Originally published on Kuricat.com

The scope of this article is limited to Golang webApp single service manometry and not to scenarios such as link manometry

Purpose of manometry

Before talking about the index of pressure measurement, we need to clarify the purpose of pressure measurement, pressure measurement is not the highest QPS OK…… We also need to pay attention to the corresponding index performance of Web App under various pressures. At the same time, it is very important to use pressure measurement to find the most suitable pressure range for App or frame. Based on these data and reports, we can better select and allocate resources.

indicators

In addition to QPS, there are other indicators that need to be paid attention to, such as CPU/MEM, HTTP status code, Timeout status, response delay and network card traffic. The following indicators are discussed one by one.

QPS

The number of requests per second is an objective metric. For Go Web applications, the main factors affecting QPS are CPU and bandwidth.

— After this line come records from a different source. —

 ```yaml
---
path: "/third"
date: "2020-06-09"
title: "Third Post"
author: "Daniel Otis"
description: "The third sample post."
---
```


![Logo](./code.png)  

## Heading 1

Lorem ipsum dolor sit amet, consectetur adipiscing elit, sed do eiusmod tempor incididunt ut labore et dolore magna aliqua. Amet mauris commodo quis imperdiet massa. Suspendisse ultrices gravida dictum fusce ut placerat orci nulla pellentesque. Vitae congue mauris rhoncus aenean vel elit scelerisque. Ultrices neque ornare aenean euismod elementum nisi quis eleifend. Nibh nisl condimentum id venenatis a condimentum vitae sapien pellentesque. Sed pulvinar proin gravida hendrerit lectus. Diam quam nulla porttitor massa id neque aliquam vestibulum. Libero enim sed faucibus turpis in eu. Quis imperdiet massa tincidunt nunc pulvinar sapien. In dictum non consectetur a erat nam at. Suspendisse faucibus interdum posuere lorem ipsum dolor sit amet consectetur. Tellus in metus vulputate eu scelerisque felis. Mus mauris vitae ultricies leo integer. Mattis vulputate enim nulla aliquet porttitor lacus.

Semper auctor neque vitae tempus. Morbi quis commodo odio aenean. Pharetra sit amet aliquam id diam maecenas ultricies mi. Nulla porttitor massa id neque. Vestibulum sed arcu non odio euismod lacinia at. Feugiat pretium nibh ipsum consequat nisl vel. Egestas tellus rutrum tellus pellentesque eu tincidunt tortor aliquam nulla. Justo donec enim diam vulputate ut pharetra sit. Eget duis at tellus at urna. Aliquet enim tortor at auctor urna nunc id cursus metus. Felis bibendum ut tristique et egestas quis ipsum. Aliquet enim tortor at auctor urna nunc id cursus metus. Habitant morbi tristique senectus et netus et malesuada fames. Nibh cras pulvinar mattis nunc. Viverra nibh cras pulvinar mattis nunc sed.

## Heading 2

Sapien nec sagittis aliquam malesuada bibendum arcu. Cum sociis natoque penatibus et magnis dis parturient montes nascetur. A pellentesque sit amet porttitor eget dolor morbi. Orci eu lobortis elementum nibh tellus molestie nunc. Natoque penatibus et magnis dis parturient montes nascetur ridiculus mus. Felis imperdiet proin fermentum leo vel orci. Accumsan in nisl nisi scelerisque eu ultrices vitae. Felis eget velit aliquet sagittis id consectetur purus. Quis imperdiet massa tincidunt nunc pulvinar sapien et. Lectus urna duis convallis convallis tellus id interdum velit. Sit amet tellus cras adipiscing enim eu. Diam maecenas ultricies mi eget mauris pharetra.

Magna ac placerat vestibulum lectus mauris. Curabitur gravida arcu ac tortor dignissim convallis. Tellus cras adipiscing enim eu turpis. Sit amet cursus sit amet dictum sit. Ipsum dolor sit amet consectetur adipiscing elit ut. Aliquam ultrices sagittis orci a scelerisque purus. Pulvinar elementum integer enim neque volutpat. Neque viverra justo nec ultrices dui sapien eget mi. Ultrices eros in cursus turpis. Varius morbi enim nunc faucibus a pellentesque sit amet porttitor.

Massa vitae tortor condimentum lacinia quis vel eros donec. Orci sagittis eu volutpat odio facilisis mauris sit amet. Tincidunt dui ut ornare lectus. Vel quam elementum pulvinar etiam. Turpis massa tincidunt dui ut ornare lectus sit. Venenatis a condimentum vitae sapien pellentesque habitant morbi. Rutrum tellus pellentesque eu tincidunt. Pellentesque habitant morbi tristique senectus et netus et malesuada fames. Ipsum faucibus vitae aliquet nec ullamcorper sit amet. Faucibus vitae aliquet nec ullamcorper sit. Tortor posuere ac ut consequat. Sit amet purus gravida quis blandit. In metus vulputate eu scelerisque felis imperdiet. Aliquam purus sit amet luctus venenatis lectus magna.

CPU && Response latency && Timeout

Before we talk about CPU/ response latency /Timeout, let’s do a simple experiment to understand the phenomenon.

It is assumed that a Go Web App will be in the most appropriate pressure range when it is 50 concurrent, the CPU usage is stable at 95-100%, the response delay is 7-10 ms, and the QPS without Timeout is 10K.

When we increase the number of concurrent requests to 100, we find that the QPS does not continue to increase, remaining around 10K, but the response delay increases, say, around 20ms

We then increased the number of concurrent requests to 1000, and we found that the QPS was still around 10K, but the response delay had skyrocketed to 300ms, and even the response delay of some requests had increased to 1s, accompanied by a small amount of request Timeout.

The experimental conclusion is that for GoWeb App, as the number of concurrent increases, our QPS also increases, while the response delay does not increase until it reaches the most appropriate pressure range of the program. After reaching the most appropriate pressure range, continue to increase the amount of concurrency, QPS will not continue to rise, but the response delay will gradually increase, in the last extreme situation, may be accompanied by request Timeout.

So why does this happen? We need to take a quick look at the operating model of Golang Http Server.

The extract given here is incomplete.